Insights

Property Ownership, Lease and Rental of Real Estate in UAE: Types and Overview

A foreign investor acquires a luxury apartment in Dubai, signs a lease agreement with a tenant, and discovers six months later that the property sits in a zone where non-nationals cannot hold freehold title. The registration is void. The lease generates income that cannot be legally enforced. This scenario plays out with notable frequency across the UAE, where real estate law divides the country's territory into distinct ownership zones, layers freehold and leasehold rights on top of each other, and applies separate regulatory frameworks in onshore jurisdictions and financial free zones such as the Dubai International Financial Centre (DIFC).
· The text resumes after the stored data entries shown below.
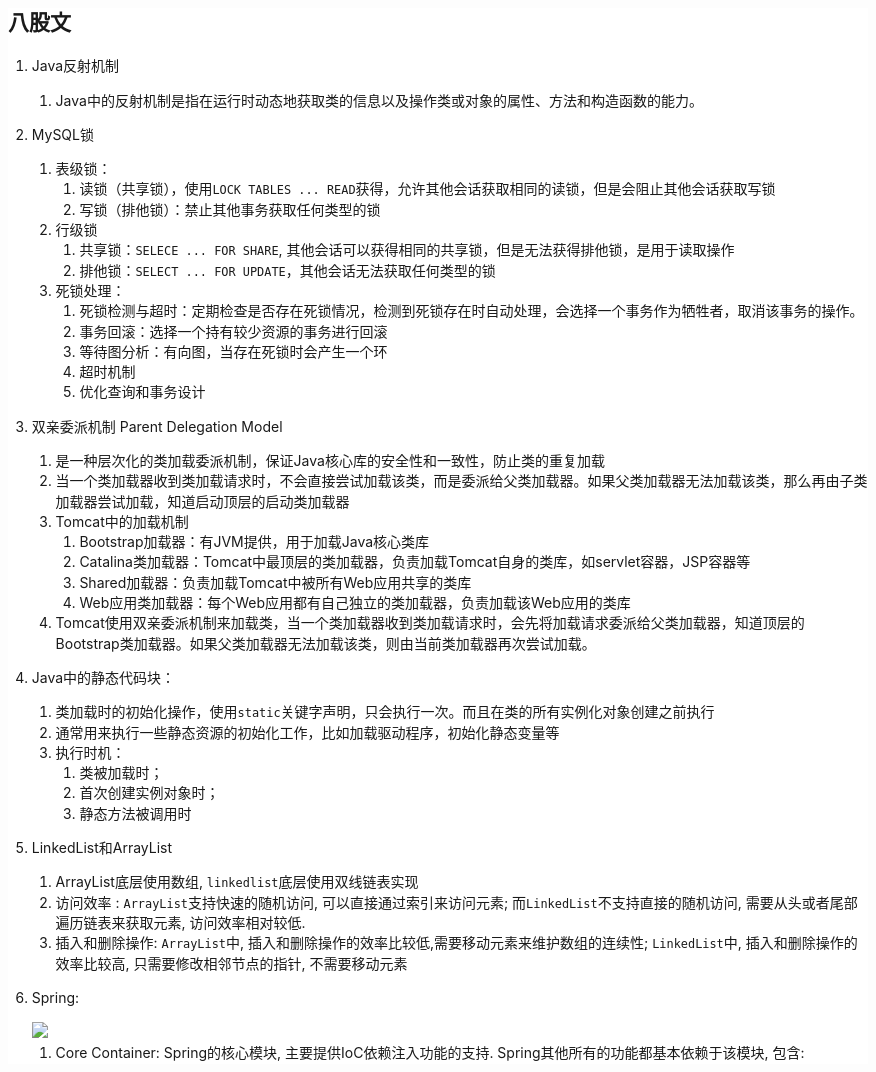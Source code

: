 ## 八股文

1. Java反射机制

   1. Java中的反射机制是指在运行时动态地获取类的信息以及操作类或对象的属性、方法和构造函数的能力。

2. MySQL锁

   1. 表级锁：
      1. 读锁（共享锁），使用`LOCK TABLES ... READ`获得，允许其他会话获取相同的读锁，但是会阻止其他会话获取写锁
      2. 写锁（排他锁）：禁止其他事务获取任何类型的锁
   2. 行级锁
      1. 共享锁：`SELECE ... FOR SHARE`, 其他会话可以获得相同的共享锁，但是无法获得排他锁，是用于读取操作
      2. 排他锁：`SELECT ... FOR UPDATE`，其他会话无法获取任何类型的锁
   3. 死锁处理：
      1. 死锁检测与超时：定期检查是否存在死锁情况，检测到死锁存在时自动处理，会选择一个事务作为牺牲者，取消该事务的操作。
      2. 事务回滚：选择一个持有较少资源的事务进行回滚
      3. 等待图分析：有向图，当存在死锁时会产生一个环
      4. 超时机制
      5. 优化查询和事务设计

3. 双亲委派机制 Parent Delegation Model

   1. 是一种层次化的类加载委派机制，保证Java核心库的安全性和一致性，防止类的重复加载
   2. 当一个类加载器收到类加载请求时，不会直接尝试加载该类，而是委派给父类加载器。如果父类加载器无法加载该类，那么再由子类加载器尝试加载，知道启动顶层的启动类加载器
   3. Tomcat中的加载机制
      1. Bootstrap加载器：有JVM提供，用于加载Java核心类库
      2. Catalina类加载器：Tomcat中最顶层的类加载器，负责加载Tomcat自身的类库，如servlet容器，JSP容器等
      3. Shared加载器：负责加载Tomcat中被所有Web应用共享的类库
      4. Web应用类加载器：每个Web应用都有自己独立的类加载器，负责加载该Web应用的类库
   4. Tomcat使用双亲委派机制来加载类，当一个类加载器收到类加载请求时，会先将加载请求委派给父类加载器，知道顶层的Bootstrap类加载器。如果父类加载器无法加载该类，则由当前类加载器再次尝试加载。

4. Java中的静态代码块：

   1. 类加载时的初始化操作，使用`static`关键字声明，只会执行一次。而且在类的所有实例化对象创建之前执行
   2. 通常用来执行一些静态资源的初始化工作，比如加载驱动程序，初始化静态变量等
   3. 执行时机：
      1. 类被加载时；
      2. 首次创建实例对象时；
      3. 静态方法被调用时

5. LinkedList和ArrayList

   1. ArrayList底层使用数组, `linkedlist`底层使用双线链表实现
   2. 访问效率 : `ArrayList`支持快速的随机访问, 可以直接通过索引来访问元素; 而`LinkedList`不支持直接的随机访问, 需要从头或者尾部遍历链表来获取元素, 访问效率相对较低.
   3. 插入和删除操作: `ArrayList`中, 插入和删除操作的效率比较低,需要移动元素来维护数组的连续性; `LinkedList`中, 插入和删除操作的效率比较高, 只需要修改相邻节点的指针, 不需要移动元素

6. Spring:

   <img src = "https://oss.javaguide.cn/github/javaguide/system-design/framework/spring/20200831175708.png">

   1. Core Container: Spring的核心模块, 主要提供IoC依赖注入功能的支持. Spring其他所有的功能都基本依赖于该模块, 包含:
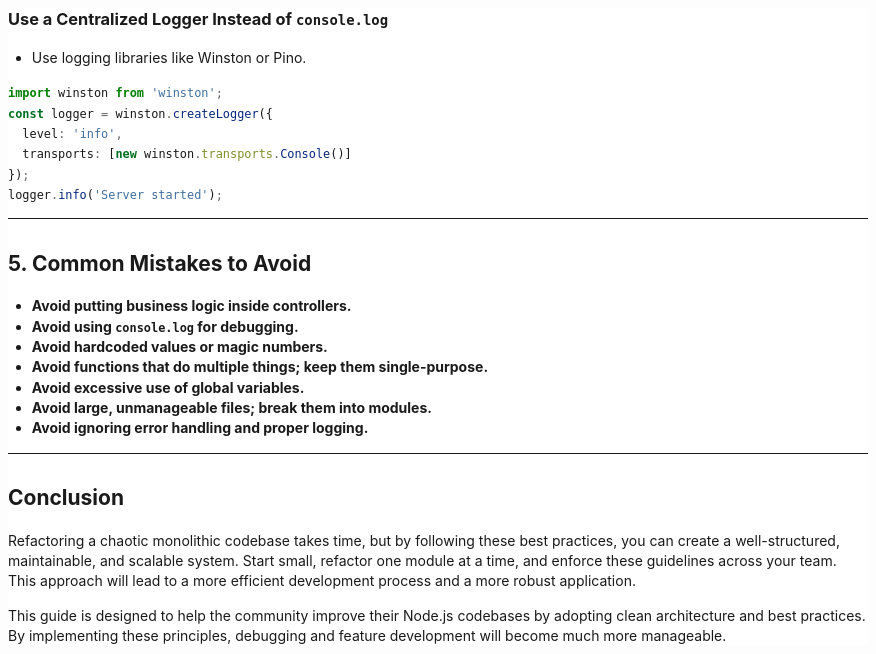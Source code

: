 ### Use a Centralized Logger Instead of `console.log`
- Use logging libraries like Winston or Pino.
```ts
import winston from 'winston';
const logger = winston.createLogger({
  level: 'info',
  transports: [new winston.transports.Console()]
});
logger.info('Server started');
```

---

## 5. Common Mistakes to Avoid
- **Avoid putting business logic inside controllers.**
- **Avoid using `console.log` for debugging.**
- **Avoid hardcoded values or magic numbers.**
- **Avoid functions that do multiple things; keep them single-purpose.**
- **Avoid excessive use of global variables.**
- **Avoid large, unmanageable files; break them into modules.**
- **Avoid ignoring error handling and proper logging.**

---

## Conclusion
Refactoring a chaotic monolithic codebase takes time, but by following these best practices, you can create a well-structured, maintainable, and scalable system. Start small, refactor one module at a time, and enforce these guidelines across your team. This approach will lead to a more efficient development process and a more robust application.

This guide is designed to help the community improve their Node.js codebases by adopting clean architecture and best practices. By implementing these principles, debugging and feature development will become much more manageable.

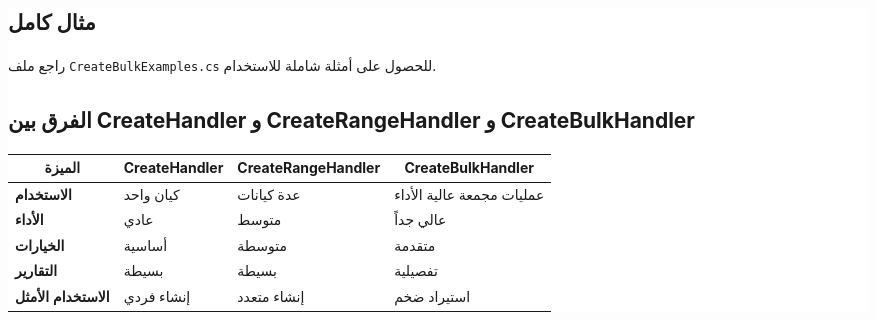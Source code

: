 ## مثال كامل

راجع ملف `CreateBulkExamples.cs` للحصول على أمثلة شاملة للاستخدام.

## الفرق بين CreateHandler و CreateRangeHandler و CreateBulkHandler

| الميزة               | CreateHandler | CreateRangeHandler | CreateBulkHandler         |
| -------------------- | ------------- | ------------------ | ------------------------- |
| **الاستخدام**        | كيان واحد     | عدة كيانات         | عمليات مجمعة عالية الأداء |
| **الأداء**           | عادي          | متوسط              | عالي جداً                 |
| **الخيارات**         | أساسية        | متوسطة             | متقدمة                    |
| **التقارير**         | بسيطة         | بسيطة              | تفصيلية                   |
| **الاستخدام الأمثل** | إنشاء فردي    | إنشاء متعدد        | استيراد ضخم               |
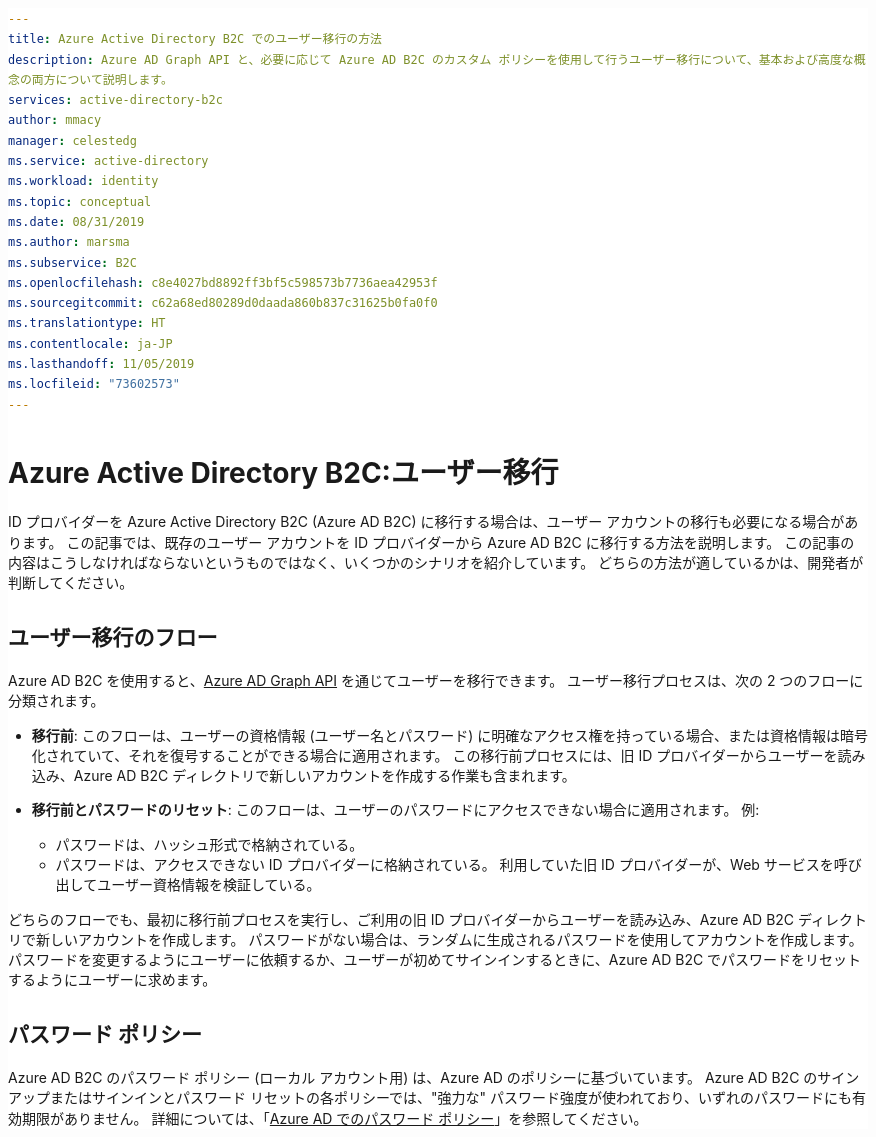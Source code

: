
```yaml
---
title: Azure Active Directory B2C でのユーザー移行の方法
description: Azure AD Graph API と、必要に応じて Azure AD B2C のカスタム ポリシーを使用して行うユーザー移行について、基本および高度な概念の両方について説明します。
services: active-directory-b2c
author: mmacy
manager: celestedg
ms.service: active-directory
ms.workload: identity
ms.topic: conceptual
ms.date: 08/31/2019
ms.author: marsma
ms.subservice: B2C
ms.openlocfilehash: c8e4027bd8892ff3bf5c598573b7736aea42953f
ms.sourcegitcommit: c62a68ed80289d0daada860b837c31625b0fa0f0
ms.translationtype: HT
ms.contentlocale: ja-JP
ms.lasthandoff: 11/05/2019
ms.locfileid: "73602573"
---
```

# <a name="azure-active-directory-b2c-user-migration"></a>Azure Active Directory B2C:ユーザー移行

ID プロバイダーを Azure Active Directory B2C (Azure AD B2C) に移行する場合は、ユーザー アカウントの移行も必要になる場合があります。 この記事では、既存のユーザー アカウントを ID プロバイダーから Azure AD B2C に移行する方法を説明します。 この記事の内容はこうしなければならないというものではなく、いくつかのシナリオを紹介しています。 どちらの方法が適しているかは、開発者が判断してください。

## <a name="user-migration-flows"></a>ユーザー移行のフロー

Azure AD B2C を使用すると、[Azure AD Graph API][B2C-GraphQuickStart] を通じてユーザーを移行できます。 ユーザー移行プロセスは、次の 2 つのフローに分類されます。

- **移行前**: このフローは、ユーザーの資格情報 (ユーザー名とパスワード) に明確なアクセス権を持っている場合、または資格情報は暗号化されていて、それを復号することができる場合に適用されます。 この移行前プロセスには、旧 ID プロバイダーからユーザーを読み込み、Azure AD B2C ディレクトリで新しいアカウントを作成する作業も含まれます。

- **移行前とパスワードのリセット**: このフローは、ユーザーのパスワードにアクセスできない場合に適用されます。 例:
  - パスワードは、ハッシュ形式で格納されている。
  - パスワードは、アクセスできない ID プロバイダーに格納されている。 利用していた旧 ID プロバイダーが、Web サービスを呼び出してユーザー資格情報を検証している。

どちらのフローでも、最初に移行前プロセスを実行し、ご利用の旧 ID プロバイダーからユーザーを読み込み、Azure AD B2C ディレクトリで新しいアカウントを作成します。 パスワードがない場合は、ランダムに生成されるパスワードを使用してアカウントを作成します。 パスワードを変更するようにユーザーに依頼するか、ユーザーが初めてサインインするときに、Azure AD B2C でパスワードをリセットするようにユーザーに求めます。

## <a name="password-policy"></a>パスワード ポリシー

Azure AD B2C のパスワード ポリシー (ローカル アカウント用) は、Azure AD のポリシーに基づいています。 Azure AD B2C のサインアップまたはサインインとパスワード リセットの各ポリシーでは、"強力な" パスワード強度が使われており、いずれのパスワードにも有効期限がありません。 詳細については、「[Azure AD でのパスワード ポリシー][AD-PasswordPolicies]」を参照してください。


[AD-PasswordPolicies]: https://docs.microsoft.com/azure/active-directory/active-directory-passwords-policy
[AD-Powershell]: https://docs.microsoft.com/powershell/azure/active-directory/install-adv2
[AppService-Deploy]: https://docs.microsoft.com/aspnet/core/tutorials/publish-to-azure-webapp-using-vs
[B2C-AppRegister]: https://docs.microsoft.com/azure/active-directory-b2c/active-directory-b2c-app-registration
[B2C-GetStarted]: https://docs.microsoft.com/azure/active-directory-b2c/active-directory-b2c-get-started
[B2C-GetStartedCustom]: https://docs.microsoft.com/azure/active-directory-b2c/active-directory-b2c-get-started-custom
[B2C-GraphQuickStart]: https://docs.microsoft.com/azure/active-directory-b2c/active-directory-b2c-devquickstarts-graph-dotnet
[B2C-NavContext]: https://docs.microsoft.com/azure/active-directory-b2c/active-directory-b2c-navigate-to-b2c-context
[Portal]: https://portal.azure.com/
[UserMigrationSample-code]: https://github.com/azure-ad-b2c/user-migration/tree/master/pre-migration/source-code
[UserMigrationSample-policy]: https://github.com/azure-ad-b2c/user-migration/tree/master/pre-migration/policy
This guide explains the principal forms of property ownership, lease structures, and rental arrangements available in the UAE, identifies the applicable branches of legislation, and maps the procedural steps that govern each type of interest — so that investors, developers, and corporate occupiers can structure their UAE real estate positions with precision.

The regulatory landscape: how UAE property law is structured

UAE real estate regulation operates on two parallel tracks. At the federal level, civil and commercial legislation establishes baseline principles governing property rights, contract formation, and landlord-tenant obligations. At the emirate level, each of the seven emirates enacts its own real estate legislation, maintains its own land registry, and designates its own designated investment zones. Dubai and Abu Dhabi have the most developed regulatory frameworks and account for the overwhelming majority of international investment transactions.

Within Dubai, the Dubai Land Department (DLD) functions as the primary registration and regulatory authority. The DLD operates through the Real Estate Regulatory Authority (RERA), which supervises developers, brokers, rental registration, and escrow accounts for off-plan projects. Abu Dhabi's equivalent body is the Department of Municipalities and Transport (DMT), which administers the land registry and investment zone designations across the emirate.

A separate regulatory track applies in the DIFC and the Abu Dhabi Global Market (ADGM). Both are common law financial free zones with their own property legislation, their own courts, and their own registration systems. Real estate within DIFC and ADGM boundaries is governed by those zones' own property law rather than by Dubai or Abu Dhabi onshore legislation.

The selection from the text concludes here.